Quake struck the Jajarkot district late on Friday night bringing brick houses crumbling to the ground.

At least 128 people have been killed and 100 others injured after a strong earthquake hit the west of Nepal.

The shallow quake struck at 11:47pm (18:02 GMT) on Friday around the western area of Jajarkot, a hilly district about 500 kilometres (310 miles) west of the capital, Kathmandu, that is home to about 190,000 people.

The US Geological Survey put the magnitude at 5.6 and said it was just 18km (11 miles) deep.

The tremors were felt as far away as Kathmandu and even about 600km (375 miles) away in the Indian capital New Delhi.

“The death toll has reached 119 and at least 100 have been injured,” Karnali Province police spokesman Gopal Chandra Bhattarai was quoted as saying by the AFP news agency.
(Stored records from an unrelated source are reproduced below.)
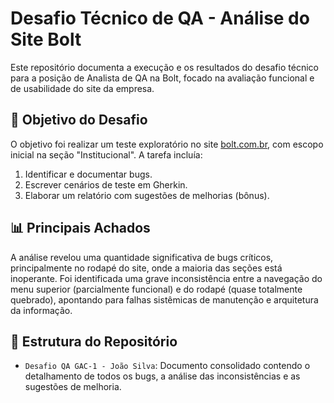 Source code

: # Desafio Técnico de QA - Análise do Site Bolt

Este repositório documenta a execução e os resultados do desafio técnico para a posição de Analista de QA na Bolt, focado na avaliação funcional e de usabilidade do site da empresa.

## 🎯 Objetivo do Desafio

O objetivo foi realizar um teste exploratório no site [bolt.com.br](https://bolt.com.br), com escopo inicial na seção "Institucional". A tarefa incluía:
1.  Identificar e documentar bugs.
2.  Escrever cenários de teste em Gherkin.
3.  Elaborar um relatório com sugestões de melhorias (bônus).

## 📊 Principais Achados

A análise revelou uma quantidade significativa de bugs críticos, principalmente no rodapé do site, onde a maioria das seções está inoperante. Foi identificada uma grave inconsistência entre a navegação do menu superior (parcialmente funcional) e do rodapé (quase totalmente quebrado), apontando para falhas sistêmicas de manutenção e arquitetura da informação.

## 📂 Estrutura do Repositório

* `Desafio QA GAC-1 - João Silva`: Documento consolidado contendo o detalhamento de todos os bugs, a análise das inconsistências e as sugestões de melhoria.
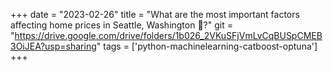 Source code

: +++ 
date = "2023-02-26" 
title = "What are the most important factors affecting home prices in Seattle, Washington 🏡?" 
git = "https://drive.google.com/drive/folders/1b026_2VKuSFjVmLvCqBUSpCMEB3OiJEA?usp=sharing" 
tags = ['python-machinelearning-catboost-optuna'] 
+++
Jajarkot local official Harish Chandra Sharma said at least 34 people had been killed in his district while in neighbouring Rukum West district, police official Namaraj Bhattarai said at least 35 deaths had been reported.

“Rescue and search teams have to clear roads blocked by dry landslides due to the earthquake to reach the affected areas,” Bhattarai said.

Map showing Nepal and the Jajarkot district.
[Al Jazeera]

Writing on social media platform X, Nepalese Prime Minister Pushpa Kamal Dahal expressed “his deep sorrow over the human and physical damage caused by the earthquake” and ordered security agencies to launch immediate rescue and relief operations.

Media footage showed crumbled facades of brick houses, with large pieces of furniture scattered on the ground.

Local officials said it had not yet been possible to establish contact with areas near the epicentre in Ramidanda.

“Houses have collapsed. People rushed out of their homes. I am out in the crowd of terrified residents. We are trying to find details of damages,” police official Santosh Rokka told the Reuters news agency by phone.

At least 20 people were rushed to hospital with injuries, Jajarkot district official Suresh Sunar told Reuters.

“I am out in the open myself. We are collecting details, but due to cold and night, it is difficult to get information from remote areas,” he said.

A motorbike tipped on its side and broken windows after the earthquake. They are covered in reddish-brown mud.
Debris from the earthquake near the epicentre in Jajarkot [Balkumar Sharma / AFP]

Nepal lies on a major geological fault line where the Indian tectonic plate pushes up into the Eurasian plate, forming the Himalayas, and earthquakes are a regular occurrence.

In 2015, about 9,000 people were killed in two earthquakes in Nepal. Whole towns, centuries-old temples and other historic sites were reduced to rubble, with more than a million houses destroyed.